The task
Though the entries contain pictures, the copy you make should hold only the rest, exactly as written.
---
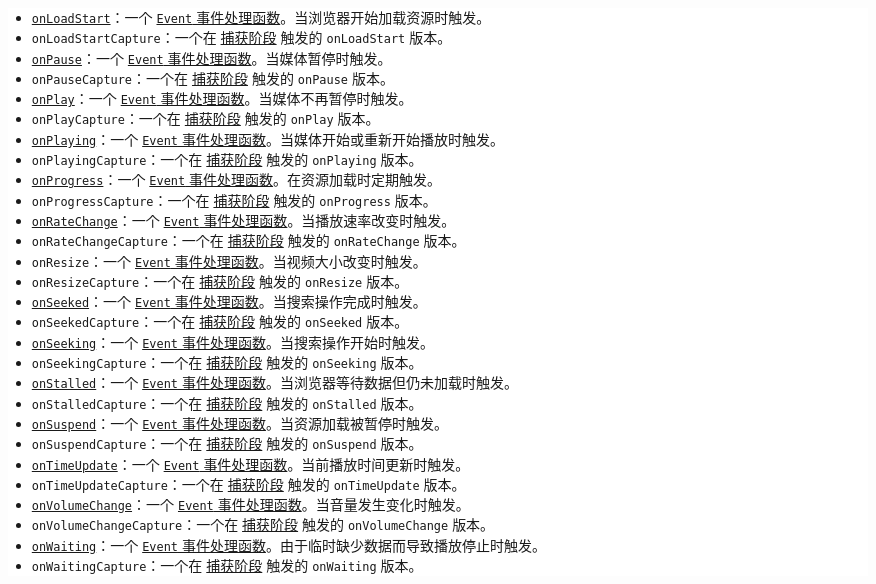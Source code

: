 * [`onLoadStart`](https://developer.mozilla.org/zh-CN/docs/Web/API/HTMLMediaElement/loadstart_event)：一个 [`Event` 事件处理函数](#event-handler)。当浏览器开始加载资源时触发。
* `onLoadStartCapture`：一个在 [捕获阶段](/learn/responding-to-events#capture-phase-events) 触发的 `onLoadStart` 版本。
* [`onPause`](https://developer.mozilla.org/zh-CN/docs/Web/API/HTMLMediaElement/pause_event)：一个 [`Event` 事件处理函数](#event-handler)。当媒体暂停时触发。
* `onPauseCapture`：一个在 [捕获阶段](/learn/responding-to-events#capture-phase-events) 触发的 `onPause` 版本。
* [`onPlay`](https://developer.mozilla.org/zh-CN/docs/Web/API/HTMLMediaElement/play_event)：一个 [`Event` 事件处理函数](#event-handler)。当媒体不再暂停时触发。
* `onPlayCapture`：一个在 [捕获阶段](/learn/responding-to-events#capture-phase-events) 触发的 `onPlay` 版本。
* [`onPlaying`](https://developer.mozilla.org/zh-CN/docs/Web/API/HTMLMediaElement/playing_event)：一个 [`Event` 事件处理函数](#event-handler)。当媒体开始或重新开始播放时触发。
* `onPlayingCapture`：一个在 [捕获阶段](/learn/responding-to-events#capture-phase-events) 触发的 `onPlaying` 版本。
* [`onProgress`](https://developer.mozilla.org/zh-CN/docs/Web/API/HTMLMediaElement/progress_event)：一个 [`Event` 事件处理函数](#event-handler)。在资源加载时定期触发。
* `onProgressCapture`：一个在 [捕获阶段](/learn/responding-to-events#capture-phase-events) 触发的 `onProgress` 版本。
* [`onRateChange`](https://developer.mozilla.org/zh-CN/docs/Web/API/HTMLMediaElement/ratechange_event)：一个 [`Event` 事件处理函数](#event-handler)。当播放速率改变时触发。
* `onRateChangeCapture`：一个在 [捕获阶段](/learn/responding-to-events#capture-phase-events) 触发的 `onRateChange` 版本。
* `onResize`：一个 [`Event` 事件处理函数](#event-handler)。当视频大小改变时触发。
* `onResizeCapture`：一个在 [捕获阶段](/learn/responding-to-events#capture-phase-events) 触发的 `onResize` 版本。
* [`onSeeked`](https://developer.mozilla.org/zh-CN/docs/Web/API/HTMLMediaElement/seeked_event)：一个 [`Event` 事件处理函数](#event-handler)。当搜索操作完成时触发。
* `onSeekedCapture`：一个在 [捕获阶段](/learn/responding-to-events#capture-phase-events) 触发的 `onSeeked` 版本。
* [`onSeeking`](https://developer.mozilla.org/zh-CN/docs/Web/API/HTMLMediaElement/seeking_event)：一个 [`Event` 事件处理函数](#event-handler)。当搜索操作开始时触发。
* `onSeekingCapture`：一个在 [捕获阶段](/learn/responding-to-events#capture-phase-events) 触发的 `onSeeking` 版本。
* [`onStalled`](https://developer.mozilla.org/zh-CN/docs/Web/API/HTMLMediaElement/stalled_event)：一个 [`Event` 事件处理函数](#event-handler)。当浏览器等待数据但仍未加载时触发。
* `onStalledCapture`：一个在 [捕获阶段](/learn/responding-to-events#capture-phase-events) 触发的 `onStalled` 版本。
* [`onSuspend`](https://developer.mozilla.org/zh-CN/docs/Web/API/HTMLMediaElement/suspend_event)：一个 [`Event` 事件处理函数](#event-handler)。当资源加载被暂停时触发。
* `onSuspendCapture`：一个在 [捕获阶段](/learn/responding-to-events#capture-phase-events) 触发的 `onSuspend` 版本。
* [`onTimeUpdate`](https://developer.mozilla.org/zh-CN/docs/Web/API/HTMLMediaElement/timeupdate_event)：一个 [`Event` 事件处理函数](#event-handler)。当前播放时间更新时触发。
* `onTimeUpdateCapture`：一个在 [捕获阶段](/learn/responding-to-events#capture-phase-events) 触发的 `onTimeUpdate` 版本。
* [`onVolumeChange`](https://developer.mozilla.org/zh-CN/docs/Web/API/HTMLMediaElement/volumechange_event)：一个 [`Event` 事件处理函数](#event-handler)。当音量发生变化时触发。
* `onVolumeChangeCapture`：一个在 [捕获阶段](/learn/responding-to-events#capture-phase-events) 触发的 `onVolumeChange` 版本。
* [`onWaiting`](https://developer.mozilla.org/zh-CN/docs/Web/API/HTMLMediaElement/waiting_event)：一个 [`Event` 事件处理函数](#event-handler)。由于临时缺少数据而导致播放停止时触发。
* `onWaitingCapture`：一个在 [捕获阶段](/learn/responding-to-events#capture-phase-events) 触发的 `onWaiting` 版本。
---
Your response
Source code

: * [`onLoadStart`](https://developer.mozilla.org/zh-CN/docs/Web/API/HTMLMediaElement/loadstart_event)：一个 [`Event` 事件处理函数](#event-handler)。当浏览器开始加载资源时触发。
* `onLoadStartCapture`：一个在 [捕获阶段](/learn/responding-to-events#capture-phase-events) 触发的 `onLoadStart` 版本。
* [`onPause`](https://developer.mozilla.org/zh-CN/docs/Web/API/HTMLMediaElement/pause_event)：一个 [`Event` 事件处理函数](#event-handler)。当媒体暂停时触发。
* `onPauseCapture`：一个在 [捕获阶段](/learn/responding-to-events#capture-phase-events) 触发的 `onPause` 版本。
* [`onPlay`](https://developer.mozilla.org/zh-CN/docs/Web/API/HTMLMediaElement/play_event)：一个 [`Event` 事件处理函数](#event-handler)。当媒体不再暂停时触发。
* `onPlayCapture`：一个在 [捕获阶段](/learn/responding-to-events#capture-phase-events) 触发的 `onPlay` 版本。
* [`onPlaying`](https://developer.mozilla.org/zh-CN/docs/Web/API/HTMLMediaElement/playing_event)：一个 [`Event` 事件处理函数](#event-handler)。当媒体开始或重新开始播放时触发。
* `onPlayingCapture`：一个在 [捕获阶段](/learn/responding-to-events#capture-phase-events) 触发的 `onPlaying` 版本。
* [`onProgress`](https://developer.mozilla.org/zh-CN/docs/Web/API/HTMLMediaElement/progress_event)：一个 [`Event` 事件处理函数](#event-handler)。在资源加载时定期触发。
* `onProgressCapture`：一个在 [捕获阶段](/learn/responding-to-events#capture-phase-events) 触发的 `onProgress` 版本。
* [`onRateChange`](https://developer.mozilla.org/zh-CN/docs/Web/API/HTMLMediaElement/ratechange_event)：一个 [`Event` 事件处理函数](#event-handler)。当播放速率改变时触发。
* `onRateChangeCapture`：一个在 [捕获阶段](/learn/responding-to-events#capture-phase-events) 触发的 `onRateChange` 版本。
* `onResize`：一个 [`Event` 事件处理函数](#event-handler)。当视频大小改变时触发。
* `onResizeCapture`：一个在 [捕获阶段](/learn/responding-to-events#capture-phase-events) 触发的 `onResize` 版本。
* [`onSeeked`](https://developer.mozilla.org/zh-CN/docs/Web/API/HTMLMediaElement/seeked_event)：一个 [`Event` 事件处理函数](#event-handler)。当搜索操作完成时触发。
* `onSeekedCapture`：一个在 [捕获阶段](/learn/responding-to-events#capture-phase-events) 触发的 `onSeeked` 版本。
* [`onSeeking`](https://developer.mozilla.org/zh-CN/docs/Web/API/HTMLMediaElement/seeking_event)：一个 [`Event` 事件处理函数](#event-handler)。当搜索操作开始时触发。
* `onSeekingCapture`：一个在 [捕获阶段](/learn/responding-to-events#capture-phase-events) 触发的 `onSeeking` 版本。
* [`onStalled`](https://developer.mozilla.org/zh-CN/docs/Web/API/HTMLMediaElement/stalled_event)：一个 [`Event` 事件处理函数](#event-handler)。当浏览器等待数据但仍未加载时触发。
* `onStalledCapture`：一个在 [捕获阶段](/learn/responding-to-events#capture-phase-events) 触发的 `onStalled` 版本。
* [`onSuspend`](https://developer.mozilla.org/zh-CN/docs/Web/API/HTMLMediaElement/suspend_event)：一个 [`Event` 事件处理函数](#event-handler)。当资源加载被暂停时触发。
* `onSuspendCapture`：一个在 [捕获阶段](/learn/responding-to-events#capture-phase-events) 触发的 `onSuspend` 版本。
* [`onTimeUpdate`](https://developer.mozilla.org/zh-CN/docs/Web/API/HTMLMediaElement/timeupdate_event)：一个 [`Event` 事件处理函数](#event-handler)。当前播放时间更新时触发。
* `onTimeUpdateCapture`：一个在 [捕获阶段](/learn/responding-to-events#capture-phase-events) 触发的 `onTimeUpdate` 版本。
* [`onVolumeChange`](https://developer.mozilla.org/zh-CN/docs/Web/API/HTMLMediaElement/volumechange_event)：一个 [`Event` 事件处理函数](#event-handler)。当音量发生变化时触发。
* `onVolumeChangeCapture`：一个在 [捕获阶段](/learn/responding-to-events#capture-phase-events) 触发的 `onVolumeChange` 版本。
* [`onWaiting`](https://developer.mozilla.org/zh-CN/docs/Web/API/HTMLMediaElement/waiting_event)：一个 [`Event` 事件处理函数](#event-handler)。由于临时缺少数据而导致播放停止时触发。
* `onWaitingCapture`：一个在 [捕获阶段](/learn/responding-to-events#capture-phase-events) 触发的 `onWaiting` 版本。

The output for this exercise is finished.